Book Title: The Collision of Grief and Gratitude: A Pursuit of Sacred Light
Author: Rosanne Liesveld
Category: Adult Non-fiction, 468 pages
Genre: Self-Help, Death & Grief, Grief & Bereavement
Publisher: Illuminatio Press
Release date: May 16, 2017
Tour dates: July 16 to Aug 10, 2018
Content Rating: PG (The subject of loss is explored and some of the emotions may be too raw for young children.)
"And so each day goes; the grief and the gratitude fighting for the bigger spot in my heart. The tug of war between these emotions exhausts me most days. If you see me in the grief mode, you'll think I'm a wreck. But if you see me in gratitude mode, you'll think I m doing well. Neither is 100 percent true. I am what I am most days, leaning toward finding more gratitude than grief as the days turn into weeks and the weeks into months."
After the unexpected death of her husband, Rosanne Liesveld felt a desperate need to communicate gratitude to those who helped her through the shock that death left in its wake. The day of Curt's funeral, Rosanne wrote a Facebook post expressing how, in the midst of profound grief, she found a space in her heart for gratitude. The next day, she wrote another post; then another.

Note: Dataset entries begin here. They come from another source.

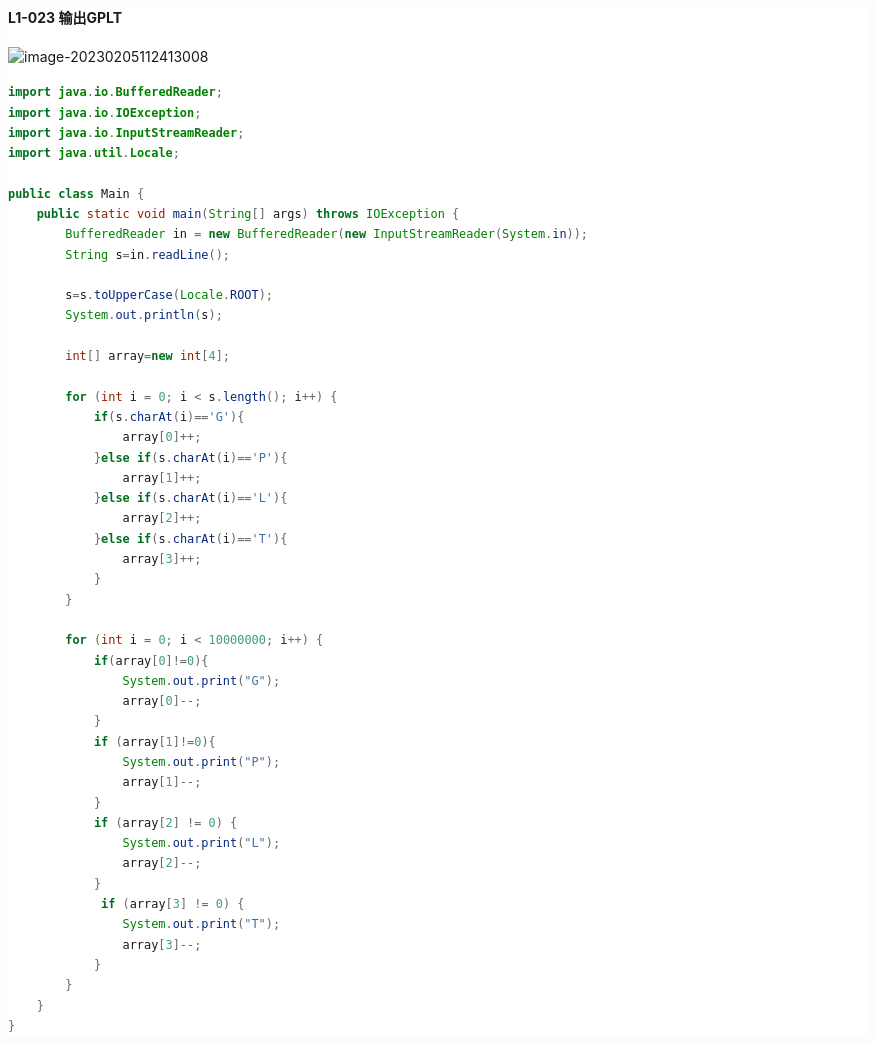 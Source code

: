 #### L1-023 输出GPLT

![image-20230205112413008](https://pic-1313413291.cos.ap-nanjing.myqcloud.com/image-20230205112413008.png)

```java
import java.io.BufferedReader;
import java.io.IOException;
import java.io.InputStreamReader;
import java.util.Locale;

public class Main {
    public static void main(String[] args) throws IOException {
        BufferedReader in = new BufferedReader(new InputStreamReader(System.in));
        String s=in.readLine();

        s=s.toUpperCase(Locale.ROOT);
        System.out.println(s);

        int[] array=new int[4];

        for (int i = 0; i < s.length(); i++) {
            if(s.charAt(i)=='G'){
                array[0]++;
            }else if(s.charAt(i)=='P'){
                array[1]++;
            }else if(s.charAt(i)=='L'){
                array[2]++;
            }else if(s.charAt(i)=='T'){
                array[3]++;
            }
        }

        for (int i = 0; i < 10000000; i++) {
            if(array[0]!=0){
                System.out.print("G");
                array[0]--;
            }
            if (array[1]!=0){
                System.out.print("P");
                array[1]--;
            }
            if (array[2] != 0) {
                System.out.print("L");
                array[2]--;
            }
             if (array[3] != 0) {
                System.out.print("T");
                array[3]--;
            }
        }
    }
}
```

Rosanne's daily posts throughout her first year of widowhood attracted hundreds to follow along on her journey. Her words inspired those who were not only grieving in some way, but those who wanted to build stronger relationships or live life with more intention and gratitude. It was messy. It was raw. And it was healing.
Rosanne's posts have been compiled into this 366-day journey and are accompanied by beautiful photos taken by Curt.
To follow the tour, please visit Rosanne Liesveld's page on iRead Book Tours.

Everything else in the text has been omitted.